[AVAILABLE RECORDS]
--- START ---
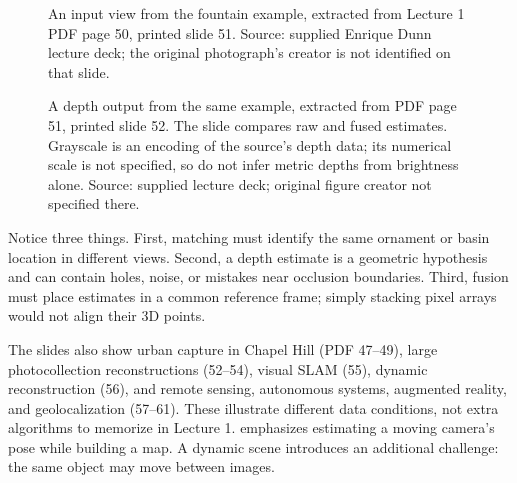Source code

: \documentclass[letterpaper,11pt,english,openany,oneside]{jupyterBook}
\begin{document}
\begin{figure}[H]
\centering
\capstart

\noindent{}
\caption{An input view from the fountain example, extracted from Lecture 1 PDF page 50, printed slide 51. Source: supplied Enrique Dunn lecture deck; the original photograph’s creator is not identified on that slide.}\label{\detokenize{lectures/lecture01/motivation:fig-lec01-fountain-photo}}\end{figure}

\begin{figure}[H]
\centering
\capstart

\noindent{}
\caption{A depth output from the same example, extracted from PDF page 51, printed slide 52. The slide compares raw and fused estimates. Grayscale is an encoding of the source’s depth data; its numerical scale is not specified, so do not infer metric depths from brightness alone. Source: supplied lecture deck; original figure creator not specified there.}\label{\detokenize{lectures/lecture01/motivation:fig-lec01-fountain-depth}}\end{figure}

\sphinxAtStartPar
Notice three things. First, matching must identify the same ornament or basin location in different views. Second, a depth estimate is a geometric hypothesis and can contain holes, noise, or mistakes near occlusion boundaries. Third, fusion must place estimates in a common reference frame; simply stacking pixel arrays would not align their 3D points.

\sphinxAtStartPar
The slides also show urban capture in Chapel Hill (PDF 47–49), large photo\sphinxhyphen{}collection reconstructions (52–54), visual SLAM (55), dynamic reconstruction (56), and remote sensing, autonomous systems, augmented reality, and geolocalization (57–61). These illustrate different data conditions, not extra algorithms to memorize in Lecture 1.  emphasizes estimating a moving camera’s pose while building a map. A dynamic scene introduces an additional challenge: the same object may move between images.
\end{document}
--- END ---
[PROBLEM REQUIREMENTS]
Having removed the pictures, write out the records exactly as they stand.

[OUTPUT BELOW]
Source code

: \documentclass[letterpaper,11pt,english,openany,oneside]{jupyterBook}
\begin{document}
\begin{figure}[H]
\centering
\capstart

\noindent{}
\caption{An input view from the fountain example, extracted from Lecture 1 PDF page 50, printed slide 51. Source: supplied Enrique Dunn lecture deck; the original photograph’s creator is not identified on that slide.}\label{\detokenize{lectures/lecture01/motivation:fig-lec01-fountain-photo}}\end{figure}

\begin{figure}[H]
\centering
\capstart

\noindent{}
\caption{A depth output from the same example, extracted from PDF page 51, printed slide 52. The slide compares raw and fused estimates. Grayscale is an encoding of the source’s depth data; its numerical scale is not specified, so do not infer metric depths from brightness alone. Source: supplied lecture deck; original figure creator not specified there.}\label{\detokenize{lectures/lecture01/motivation:fig-lec01-fountain-depth}}\end{figure}

\sphinxAtStartPar
Notice three things. First, matching must identify the same ornament or basin location in different views. Second, a depth estimate is a geometric hypothesis and can contain holes, noise, or mistakes near occlusion boundaries. Third, fusion must place estimates in a common reference frame; simply stacking pixel arrays would not align their 3D points.

\sphinxAtStartPar
The slides also show urban capture in Chapel Hill (PDF 47–49), large photo\sphinxhyphen{}collection reconstructions (52–54), visual SLAM (55), dynamic reconstruction (56), and remote sensing, autonomous systems, augmented reality, and geolocalization (57–61). These illustrate different data conditions, not extra algorithms to memorize in Lecture 1.  emphasizes estimating a moving camera’s pose while building a map. A dynamic scene introduces an additional challenge: the same object may move between images.
\end{document}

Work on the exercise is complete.